> _Source material_:
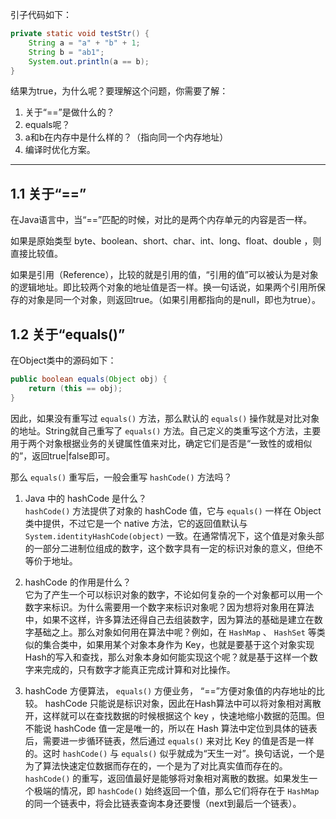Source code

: 引子代码如下：

```java
private static void testStr() {
    String a = "a" + "b" + 1;
    String b = "ab1";
    System.out.println(a == b);
}
```
结果为true，为什么呢？要理解这个问题，你需要了解：  
1. 关于“==”是做什么的？  
2. equals呢？  
3. a和b在内存中是什么样的？（指向同一个内存地址）
4. 编译时优化方案。

---

## 1.1 关于“==”

在Java语言中，当“==”匹配的时候，对比的是两个内存单元的内容是否一样。

如果是原始类型 byte、boolean、short、char、int、long、float、double ，则直接比较值。

如果是引用（Reference），比较的就是引用的值，“引用的值”可以被认为是对象的逻辑地址。即比较两个对象的地址值是否一样。换一句话说，如果两个引用所保存的对象是同一个对象，则返回true。（如果引用都指向的是null，即也为true）。

## 1.2 关于“equals()”

在Object类中的源码如下：

```java
public boolean equals(Object obj) {
    return (this == obj);
}
```

因此，如果没有重写过 `equals()` 方法，那么默认的 `equals()` 操作就是对比对象的地址。String就自己重写了 `equals()` 方法。自己定义的类重写这个方法，主要用于两个对象根据业务的关键属性值来对比，确定它们是否是“一致性的或相似的”，返回true|false即可。

那么 `equals()` 重写后，一般会重写 `hashCode()` 方法吗？

1. Java 中的 hashCode 是什么？  
 `hashCode()` 方法提供了对象的 hashCode 值，它与 `equals()` 一样在 Object 类中提供，不过它是一个 native 方法，它的返回值默认与 `System.identityHashCode(object)` 一致。在通常情况下，这个值是对象头部的一部分二进制位组成的数字，这个数字具有一定的标识对象的意义，但绝不等价于地址。

2. hashCode 的作用是什么？  
它为了产生一个可以标识对象的数字，不论如何复杂的一个对象都可以用一个数字来标识。为什么需要用一个数字来标识对象呢？因为想将对象用在算法中，如果不这样，许多算法还得自己去组装数字，因为算法的基础是建立在数字基础之上。那么对象如何用在算法中呢？例如，在 `HashMap` 、 `HashSet` 等类似的集合类中，如果用某个对象本身作为 Key，也就是要基于这个对象实现 Hash的写入和查找，那么对象本身如何能实现这个呢？就是基于这样一个数字来完成的，只有数字才能真正完成计算和对比操作。

3. hashCode 方便算法， `equals()` 方便业务， “==”方便对象值的内存地址的比较。
hashCode 只能说是标识对象，因此在Hash算法中可以将对象相对离散开，这样就可以在查找数据的时候根据这个 key ，快速地缩小数据的范围。但不能说 hashCode 值一定是唯一的，所以在 Hash 算法中定位到具体的链表后，需要进一步循环链表，然后通过 `equals()` 来对比 Key 的值是否是一样的。这时 `hashCode()` 与 `equals()` 似乎就成为“天生一对”。换句话说，一个是为了算法快速定位数据而存在的，一个是为了对比真实值而存在的。 `hashCode()` 的重写，返回值最好是能够将对象相对离散的数据。如果发生一个极端的情况，即 `hashCode()` 始终返回一个值，那么它们将存在于 `HashMap`的同一个链表中，将会比链表查询本身还要慢（next到最后一个链表）。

> _Work instructions_:
Whenever a picture appears, leave it out, and return every record exactly.

> _Answer for the task_:
Source code

: 引子代码如下：

```java
private static void testStr() {
    String a = "a" + "b" + 1;
    String b = "ab1";
    System.out.println(a == b);
}
```
结果为true，为什么呢？要理解这个问题，你需要了解：  
1. 关于“==”是做什么的？  
2. equals呢？  
3. a和b在内存中是什么样的？（指向同一个内存地址）
4. 编译时优化方案。

---

## 1.1 关于“==”

在Java语言中，当“==”匹配的时候，对比的是两个内存单元的内容是否一样。

如果是原始类型 byte、boolean、short、char、int、long、float、double ，则直接比较值。

如果是引用（Reference），比较的就是引用的值，“引用的值”可以被认为是对象的逻辑地址。即比较两个对象的地址值是否一样。换一句话说，如果两个引用所保存的对象是同一个对象，则返回true。（如果引用都指向的是null，即也为true）。

## 1.2 关于“equals()”

在Object类中的源码如下：

```java
public boolean equals(Object obj) {
    return (this == obj);
}
```

因此，如果没有重写过 `equals()` 方法，那么默认的 `equals()` 操作就是对比对象的地址。String就自己重写了 `equals()` 方法。自己定义的类重写这个方法，主要用于两个对象根据业务的关键属性值来对比，确定它们是否是“一致性的或相似的”，返回true|false即可。

那么 `equals()` 重写后，一般会重写 `hashCode()` 方法吗？

1. Java 中的 hashCode 是什么？  
 `hashCode()` 方法提供了对象的 hashCode 值，它与 `equals()` 一样在 Object 类中提供，不过它是一个 native 方法，它的返回值默认与 `System.identityHashCode(object)` 一致。在通常情况下，这个值是对象头部的一部分二进制位组成的数字，这个数字具有一定的标识对象的意义，但绝不等价于地址。

2. hashCode 的作用是什么？  
它为了产生一个可以标识对象的数字，不论如何复杂的一个对象都可以用一个数字来标识。为什么需要用一个数字来标识对象呢？因为想将对象用在算法中，如果不这样，许多算法还得自己去组装数字，因为算法的基础是建立在数字基础之上。那么对象如何用在算法中呢？例如，在 `HashMap` 、 `HashSet` 等类似的集合类中，如果用某个对象本身作为 Key，也就是要基于这个对象实现 Hash的写入和查找，那么对象本身如何能实现这个呢？就是基于这样一个数字来完成的，只有数字才能真正完成计算和对比操作。

3. hashCode 方便算法， `equals()` 方便业务， “==”方便对象值的内存地址的比较。
hashCode 只能说是标识对象，因此在Hash算法中可以将对象相对离散开，这样就可以在查找数据的时候根据这个 key ，快速地缩小数据的范围。但不能说 hashCode 值一定是唯一的，所以在 Hash 算法中定位到具体的链表后，需要进一步循环链表，然后通过 `equals()` 来对比 Key 的值是否是一样的。这时 `hashCode()` 与 `equals()` 似乎就成为“天生一对”。换句话说，一个是为了算法快速定位数据而存在的，一个是为了对比真实值而存在的。 `hashCode()` 的重写，返回值最好是能够将对象相对离散的数据。如果发生一个极端的情况，即 `hashCode()` 始终返回一个值，那么它们将存在于 `HashMap`的同一个链表中，将会比链表查询本身还要慢（next到最后一个链表）。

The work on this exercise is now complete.